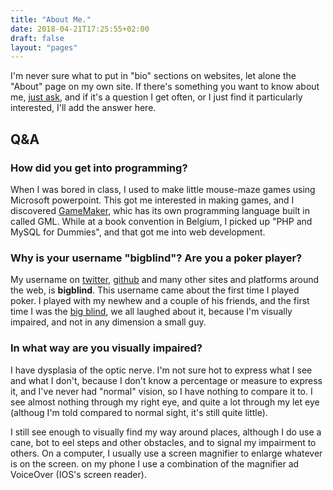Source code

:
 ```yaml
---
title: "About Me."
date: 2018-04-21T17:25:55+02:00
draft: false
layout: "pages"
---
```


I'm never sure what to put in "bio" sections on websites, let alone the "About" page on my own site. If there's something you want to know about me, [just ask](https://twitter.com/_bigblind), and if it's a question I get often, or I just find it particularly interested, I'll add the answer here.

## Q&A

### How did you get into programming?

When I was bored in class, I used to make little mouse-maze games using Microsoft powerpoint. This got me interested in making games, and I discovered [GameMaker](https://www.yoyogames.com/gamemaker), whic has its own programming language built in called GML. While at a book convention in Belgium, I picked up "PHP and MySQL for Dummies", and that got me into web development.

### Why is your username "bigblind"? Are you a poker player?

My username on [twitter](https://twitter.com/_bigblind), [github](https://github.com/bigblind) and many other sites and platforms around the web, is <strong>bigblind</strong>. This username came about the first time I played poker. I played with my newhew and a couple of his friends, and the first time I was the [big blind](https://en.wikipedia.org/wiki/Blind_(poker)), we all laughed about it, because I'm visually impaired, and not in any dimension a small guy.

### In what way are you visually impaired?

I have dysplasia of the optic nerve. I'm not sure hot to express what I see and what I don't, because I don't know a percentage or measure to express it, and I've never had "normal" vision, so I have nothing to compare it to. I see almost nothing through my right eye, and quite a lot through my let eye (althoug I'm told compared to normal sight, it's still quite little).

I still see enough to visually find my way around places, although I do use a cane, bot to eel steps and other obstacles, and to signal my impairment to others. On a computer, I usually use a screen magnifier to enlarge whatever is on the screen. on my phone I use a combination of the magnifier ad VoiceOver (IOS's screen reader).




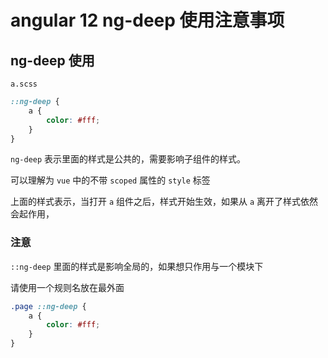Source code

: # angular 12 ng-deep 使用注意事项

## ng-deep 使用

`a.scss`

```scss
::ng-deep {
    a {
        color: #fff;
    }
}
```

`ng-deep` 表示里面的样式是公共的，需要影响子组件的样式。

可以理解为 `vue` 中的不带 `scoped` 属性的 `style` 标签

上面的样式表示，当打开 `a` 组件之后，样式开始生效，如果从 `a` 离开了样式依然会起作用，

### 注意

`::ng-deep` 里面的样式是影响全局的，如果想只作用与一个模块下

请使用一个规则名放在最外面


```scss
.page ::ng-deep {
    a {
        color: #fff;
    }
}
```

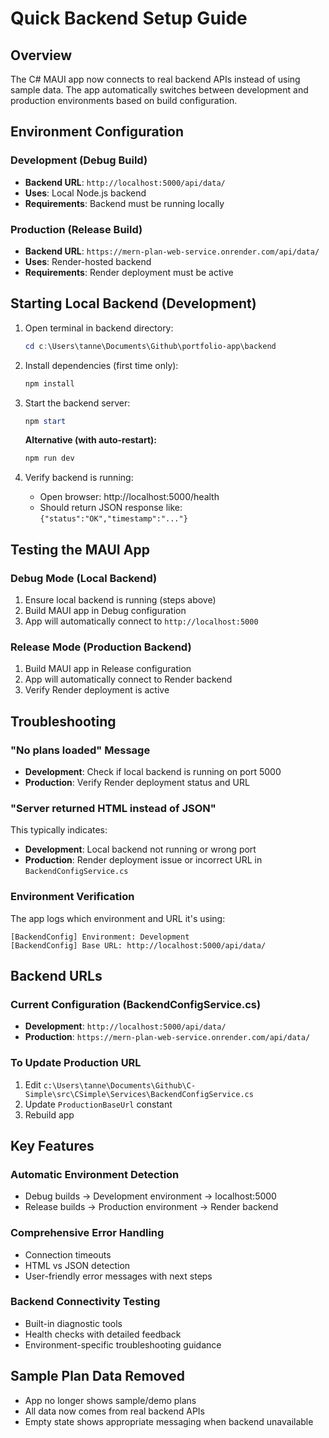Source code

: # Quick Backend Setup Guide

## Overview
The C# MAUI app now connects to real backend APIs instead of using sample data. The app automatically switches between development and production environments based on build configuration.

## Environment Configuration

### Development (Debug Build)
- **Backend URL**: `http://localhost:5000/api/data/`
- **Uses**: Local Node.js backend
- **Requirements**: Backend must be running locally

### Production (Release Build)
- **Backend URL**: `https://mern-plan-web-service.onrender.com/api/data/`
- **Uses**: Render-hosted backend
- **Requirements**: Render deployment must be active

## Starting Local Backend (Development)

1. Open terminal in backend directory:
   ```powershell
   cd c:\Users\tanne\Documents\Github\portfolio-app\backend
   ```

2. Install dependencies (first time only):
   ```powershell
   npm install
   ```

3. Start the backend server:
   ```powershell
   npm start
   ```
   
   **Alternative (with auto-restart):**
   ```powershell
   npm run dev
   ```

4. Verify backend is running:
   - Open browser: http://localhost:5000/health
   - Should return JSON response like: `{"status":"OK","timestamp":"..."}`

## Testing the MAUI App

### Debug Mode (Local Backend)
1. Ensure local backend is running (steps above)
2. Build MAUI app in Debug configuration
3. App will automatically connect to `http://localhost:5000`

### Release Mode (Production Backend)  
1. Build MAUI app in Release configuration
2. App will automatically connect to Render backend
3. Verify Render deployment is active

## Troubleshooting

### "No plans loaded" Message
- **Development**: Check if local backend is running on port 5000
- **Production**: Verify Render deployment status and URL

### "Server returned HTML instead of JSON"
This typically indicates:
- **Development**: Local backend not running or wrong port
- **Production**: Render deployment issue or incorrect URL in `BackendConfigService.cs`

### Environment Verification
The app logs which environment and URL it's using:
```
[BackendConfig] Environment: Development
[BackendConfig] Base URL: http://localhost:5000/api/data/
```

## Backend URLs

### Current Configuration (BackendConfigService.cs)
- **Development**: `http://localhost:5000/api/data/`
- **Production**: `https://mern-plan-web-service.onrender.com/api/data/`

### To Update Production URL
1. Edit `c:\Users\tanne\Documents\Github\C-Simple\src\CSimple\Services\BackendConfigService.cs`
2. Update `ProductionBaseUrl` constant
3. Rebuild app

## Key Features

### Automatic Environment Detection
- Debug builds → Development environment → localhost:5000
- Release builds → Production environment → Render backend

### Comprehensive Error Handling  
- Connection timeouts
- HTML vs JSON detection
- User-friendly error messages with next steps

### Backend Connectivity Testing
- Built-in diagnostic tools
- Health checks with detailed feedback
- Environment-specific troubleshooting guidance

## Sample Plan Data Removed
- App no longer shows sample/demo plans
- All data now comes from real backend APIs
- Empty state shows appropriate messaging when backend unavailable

──────────

Nothing but the lines from the top of the data above through the line containing "### How did you get into programming?" should be output, exactly as written and without the pictures.

Response to the exercise:
Source code

:
 ```yaml
---
title: "About Me."
date: 2018-04-21T17:25:55+02:00
draft: false
layout: "pages"
---
```


I'm never sure what to put in "bio" sections on websites, let alone the "About" page on my own site. If there's something you want to know about me, [just ask](https://twitter.com/_bigblind), and if it's a question I get often, or I just find it particularly interested, I'll add the answer here.

## Q&A

### How did you get into programming?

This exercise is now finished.